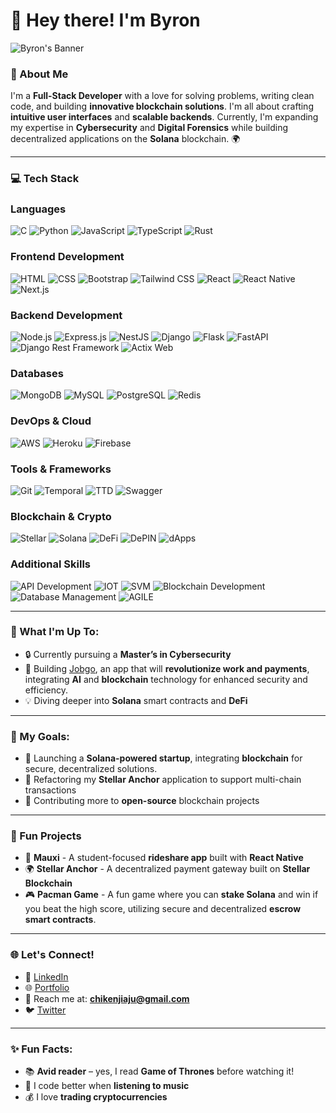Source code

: # 👋 Hey there! I'm Byron

![Byron's Banner](https://libertex.com/sites/default/files/styles/blog_detail_hero/public/blog/bullish-vs-bearish-main.jpg?itok=fmFWmk83) <!-- Add your banner link here -->

### 🚀 About Me
I'm a **Full-Stack Developer** with a love for solving problems, writing clean code, and building **innovative blockchain solutions**. I'm all about crafting **intuitive user interfaces** and **scalable backends**. Currently, I'm expanding my expertise in **Cybersecurity** and **Digital Forensics** while building decentralized applications on the **Solana** blockchain. 🌍

---

### 💻 Tech Stack
### Languages
![C](https://img.shields.io/badge/-C-00599C?style=flat&logo=c&logoColor=white)
![Python](https://img.shields.io/badge/-Python-3776AB?style=flat&logo=python&logoColor=white)
![JavaScript](https://img.shields.io/badge/-JavaScript-F7DF1E?style=flat&logo=javascript&logoColor=black)
![TypeScript](https://img.shields.io/badge/-TypeScript-007ACC?style=flat&logo=typescript&logoColor=white)
![Rust](https://img.shields.io/badge/-Rust-000000?style=flat&logo=rust&logoColor=white)

### Frontend Development
![HTML](https://img.shields.io/badge/-HTML-E34F26?style=flat&logo=html5&logoColor=white)
![CSS](https://img.shields.io/badge/-CSS-1572B6?style=flat&logo=css3&logoColor=white)
![Bootstrap](https://img.shields.io/badge/-Bootstrap-563D7C?style=flat&logo=bootstrap&logoColor=white)
![Tailwind CSS](https://img.shields.io/badge/-Tailwind_CSS-06B6D4?style=flat&logo=tailwind-css&logoColor=white)
![React](https://img.shields.io/badge/-React-61DAFB?style=flat&logo=react&logoColor=black)
![React Native](https://img.shields.io/badge/-React%20Native-61DAFB?style=flat&logo=react&logoColor=black)
![Next.js](https://img.shields.io/badge/-Next.js-000000?style=flat&logo=next.js&logoColor=white)

### Backend Development
![Node.js](https://img.shields.io/badge/-Node.js-339933?style=flat&logo=node.js&logoColor=white)
![Express.js](https://img.shields.io/badge/-Express.js-000000?style=flat&logo=express&logoColor=white)
![NestJS](https://img.shields.io/badge/-NestJS-E0234E?style=flat&logo=nestjs&logoColor=white)
![Django](https://img.shields.io/badge/-Django-092E20?style=flat&logo=django&logoColor=white)
![Flask](https://img.shields.io/badge/-Flask-000000?style=flat&logo=flask&logoColor=white)
![FastAPI](https://img.shields.io/badge/-FastAPI-009688?style=flat&logo=fastapi&logoColor=white)
![Django Rest Framework](https://img.shields.io/badge/-DRF-092E20?style=flat&logo=django&logoColor=white)
![Actix Web](https://img.shields.io/badge/-Actix_Web-000000?style=flat&logo=rust&logoColor=white)

### Databases
![MongoDB](https://img.shields.io/badge/-MongoDB-47A248?style=flat&logo=mongodb&logoColor=white)
![MySQL](https://img.shields.io/badge/-MySQL-4479A1?style=flat&logo=mysql&logoColor=white)
![PostgreSQL](https://img.shields.io/badge/-PostgreSQL-336791?style=flat&logo=postgresql&logoColor=white)
![Redis](https://img.shields.io/badge/-Redis-DC382D?style=flat&logo=redis&logoColor=white)

### DevOps & Cloud
![AWS](https://img.shields.io/badge/-AWS-232F3E?style=flat&logo=amazon-aws&logoColor=white)
![Heroku](https://img.shields.io/badge/-Heroku-430098?style=flat&logo=heroku&logoColor=white)
![Firebase](https://img.shields.io/badge/-Firebase-FFCA28?style=flat&logo=firebase&logoColor=black)

### Tools & Frameworks
![Git](https://img.shields.io/badge/-Git-F05032?style=flat&logo=git&logoColor=white)
![Temporal](https://img.shields.io/badge/-Temporal-000000?style=flat&logo=temporal&logoColor=white)
![TTD](https://img.shields.io/badge/-TTD-000000?style=flat&logo=testing-library&logoColor=red)
![Swagger](https://img.shields.io/badge/-Swagger-85EA2D?style=flat&logo=swagger&logoColor=black)

### Blockchain & Crypto
![Stellar](https://img.shields.io/badge/-Stellar-7D00FF?style=flat&logo=stellar&logoColor=white)
![Solana](https://img.shields.io/badge/-Solana-3BC6A9?style=flat&logo=solana&logoColor=white)
![DeFi](https://img.shields.io/badge/-DeFi-23A6F2?style=flat&logo=ethereum&logoColor=white)
![DePIN](https://img.shields.io/badge/-DePIN-02394A?style=flat&logo=ethereum&logoColor=white)
![dApps](https://img.shields.io/badge/-dApps-008080?style=flat&logo=ethereum&logoColor=white)

### Additional Skills
![API Development](https://img.shields.io/badge/-API_Development-00897B?style=flat&logo=api)
![IOT](https://img.shields.io/badge/-IOT-FF9900?style=flat&logo=internet-of-things&logoColor=white)
![SVM](https://img.shields.io/badge/-SVM-002D62?style=flat&logo=machine-learning&logoColor=white)
![Blockchain Development](https://img.shields.io/badge/-Blockchain_Development-3B3B3B?style=flat&logo=blockchain)
![Database Management](https://img.shields.io/badge/-Database_Management-FF5722?style=flat&logo=databricks&logoColor=white)
![AGILE](https://img.shields.io/badge/-AGILE-61DAFB?style=flat&logo=agile&logoColor=black)

---

### 🌟 What I'm Up To:
- 🔒 Currently pursuing a **Master’s in Cybersecurity**  
- 📱 Building <a href="https://jobgo.pythonanywhere.com" target="_blank">Jobgo</a>, an app that will **revolutionize work and payments**, integrating **AI** and **blockchain** technology for enhanced security and efficiency.
- 💡 Diving deeper into **Solana** smart contracts and **DeFi**

---

### 🎯 My Goals:
- 🚀 Launching a **Solana-powered startup**, integrating **blockchain** for secure, decentralized solutions. 
- 🔧 Refactoring my **Stellar Anchor** application to support multi-chain transactions  
- 🤝 Contributing more to **open-source** blockchain projects  

---

### 🚀 Fun Projects
- 🚗 **Mauxi** - A student-focused **rideshare app** built with **React Native**  
- 🌍 **Stellar Anchor** - A decentralized payment gateway built on **Stellar Blockchain**  
- 🎮 **Pacman Game** - A fun game where you can **stake Solana** and win if you beat the high score, utilizing secure and decentralized **escrow smart contracts**.

---

### 🌐 Let's Connect!
- 💼 <a href="https://www.linkedin.com/in/byron-akaose-njiaju/" target="_blank">LinkedIn</a>
- 🌐 <a href="https://byrondev.pythonanywhere.com/" target="_blank">Portfolio</a>
- 📧 Reach me at: **chikenjiaju@gmail.com**
- 🐦 <a href="https://twitter.com/cryptbro88" target="_blank">Twitter</a>

---

### ✨ Fun Facts:
- 📚 **Avid reader** – yes, I read **Game of Thrones** before watching it!  
- 🎵 I code better when **listening to music**  
- 💰 I love **trading cryptocurrencies**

##########

What to do: Set down each entry above word for word, without its pictures.

Completed exercise:
Source code

: # 👋 Hey there! I'm Byron

![Byron's Banner](https://libertex.com/sites/default/files/styles/blog_detail_hero/public/blog/bullish-vs-bearish-main.jpg?itok=fmFWmk83) <!-- Add your banner link here -->

### 🚀 About Me
I'm a **Full-Stack Developer** with a love for solving problems, writing clean code, and building **innovative blockchain solutions**. I'm all about crafting **intuitive user interfaces** and **scalable backends**. Currently, I'm expanding my expertise in **Cybersecurity** and **Digital Forensics** while building decentralized applications on the **Solana** blockchain. 🌍

---

### 💻 Tech Stack
### Languages
![C](https://img.shields.io/badge/-C-00599C?style=flat&logo=c&logoColor=white)
![Python](https://img.shields.io/badge/-Python-3776AB?style=flat&logo=python&logoColor=white)
![JavaScript](https://img.shields.io/badge/-JavaScript-F7DF1E?style=flat&logo=javascript&logoColor=black)
![TypeScript](https://img.shields.io/badge/-TypeScript-007ACC?style=flat&logo=typescript&logoColor=white)
![Rust](https://img.shields.io/badge/-Rust-000000?style=flat&logo=rust&logoColor=white)

### Frontend Development
![HTML](https://img.shields.io/badge/-HTML-E34F26?style=flat&logo=html5&logoColor=white)
![CSS](https://img.shields.io/badge/-CSS-1572B6?style=flat&logo=css3&logoColor=white)
![Bootstrap](https://img.shields.io/badge/-Bootstrap-563D7C?style=flat&logo=bootstrap&logoColor=white)
![Tailwind CSS](https://img.shields.io/badge/-Tailwind_CSS-06B6D4?style=flat&logo=tailwind-css&logoColor=white)
![React](https://img.shields.io/badge/-React-61DAFB?style=flat&logo=react&logoColor=black)
![React Native](https://img.shields.io/badge/-React%20Native-61DAFB?style=flat&logo=react&logoColor=black)
![Next.js](https://img.shields.io/badge/-Next.js-000000?style=flat&logo=next.js&logoColor=white)

### Backend Development
![Node.js](https://img.shields.io/badge/-Node.js-339933?style=flat&logo=node.js&logoColor=white)
![Express.js](https://img.shields.io/badge/-Express.js-000000?style=flat&logo=express&logoColor=white)
![NestJS](https://img.shields.io/badge/-NestJS-E0234E?style=flat&logo=nestjs&logoColor=white)
![Django](https://img.shields.io/badge/-Django-092E20?style=flat&logo=django&logoColor=white)
![Flask](https://img.shields.io/badge/-Flask-000000?style=flat&logo=flask&logoColor=white)
![FastAPI](https://img.shields.io/badge/-FastAPI-009688?style=flat&logo=fastapi&logoColor=white)
![Django Rest Framework](https://img.shields.io/badge/-DRF-092E20?style=flat&logo=django&logoColor=white)
![Actix Web](https://img.shields.io/badge/-Actix_Web-000000?style=flat&logo=rust&logoColor=white)

### Databases
![MongoDB](https://img.shields.io/badge/-MongoDB-47A248?style=flat&logo=mongodb&logoColor=white)
![MySQL](https://img.shields.io/badge/-MySQL-4479A1?style=flat&logo=mysql&logoColor=white)
![PostgreSQL](https://img.shields.io/badge/-PostgreSQL-336791?style=flat&logo=postgresql&logoColor=white)
![Redis](https://img.shields.io/badge/-Redis-DC382D?style=flat&logo=redis&logoColor=white)

### DevOps & Cloud
![AWS](https://img.shields.io/badge/-AWS-232F3E?style=flat&logo=amazon-aws&logoColor=white)
![Heroku](https://img.shields.io/badge/-Heroku-430098?style=flat&logo=heroku&logoColor=white)
![Firebase](https://img.shields.io/badge/-Firebase-FFCA28?style=flat&logo=firebase&logoColor=black)

### Tools & Frameworks
![Git](https://img.shields.io/badge/-Git-F05032?style=flat&logo=git&logoColor=white)
![Temporal](https://img.shields.io/badge/-Temporal-000000?style=flat&logo=temporal&logoColor=white)
![TTD](https://img.shields.io/badge/-TTD-000000?style=flat&logo=testing-library&logoColor=red)
![Swagger](https://img.shields.io/badge/-Swagger-85EA2D?style=flat&logo=swagger&logoColor=black)

### Blockchain & Crypto
![Stellar](https://img.shields.io/badge/-Stellar-7D00FF?style=flat&logo=stellar&logoColor=white)
![Solana](https://img.shields.io/badge/-Solana-3BC6A9?style=flat&logo=solana&logoColor=white)
![DeFi](https://img.shields.io/badge/-DeFi-23A6F2?style=flat&logo=ethereum&logoColor=white)
![DePIN](https://img.shields.io/badge/-DePIN-02394A?style=flat&logo=ethereum&logoColor=white)
![dApps](https://img.shields.io/badge/-dApps-008080?style=flat&logo=ethereum&logoColor=white)

### Additional Skills
![API Development](https://img.shields.io/badge/-API_Development-00897B?style=flat&logo=api)
![IOT](https://img.shields.io/badge/-IOT-FF9900?style=flat&logo=internet-of-things&logoColor=white)
![SVM](https://img.shields.io/badge/-SVM-002D62?style=flat&logo=machine-learning&logoColor=white)
![Blockchain Development](https://img.shields.io/badge/-Blockchain_Development-3B3B3B?style=flat&logo=blockchain)
![Database Management](https://img.shields.io/badge/-Database_Management-FF5722?style=flat&logo=databricks&logoColor=white)
![AGILE](https://img.shields.io/badge/-AGILE-61DAFB?style=flat&logo=agile&logoColor=black)

---

### 🌟 What I'm Up To:
- 🔒 Currently pursuing a **Master’s in Cybersecurity**  
- 📱 Building <a href="https://jobgo.pythonanywhere.com" target="_blank">Jobgo</a>, an app that will **revolutionize work and payments**, integrating **AI** and **blockchain** technology for enhanced security and efficiency.
- 💡 Diving deeper into **Solana** smart contracts and **DeFi**

---

### 🎯 My Goals:
- 🚀 Launching a **Solana-powered startup**, integrating **blockchain** for secure, decentralized solutions. 
- 🔧 Refactoring my **Stellar Anchor** application to support multi-chain transactions  
- 🤝 Contributing more to **open-source** blockchain projects  

---

### 🚀 Fun Projects
- 🚗 **Mauxi** - A student-focused **rideshare app** built with **React Native**  
- 🌍 **Stellar Anchor** - A decentralized payment gateway built on **Stellar Blockchain**  
- 🎮 **Pacman Game** - A fun game where you can **stake Solana** and win if you beat the high score, utilizing secure and decentralized **escrow smart contracts**.

---

### 🌐 Let's Connect!
- 💼 <a href="https://www.linkedin.com/in/byron-akaose-njiaju/" target="_blank">LinkedIn</a>
- 🌐 <a href="https://byrondev.pythonanywhere.com/" target="_blank">Portfolio</a>
- 📧 Reach me at: **chikenjiaju@gmail.com**
- 🐦 <a href="https://twitter.com/cryptbro88" target="_blank">Twitter</a>

---

### ✨ Fun Facts:
- 📚 **Avid reader** – yes, I read **Game of Thrones** before watching it!  
- 🎵 I code better when **listening to music**  
- 💰 I love **trading cryptocurrencies**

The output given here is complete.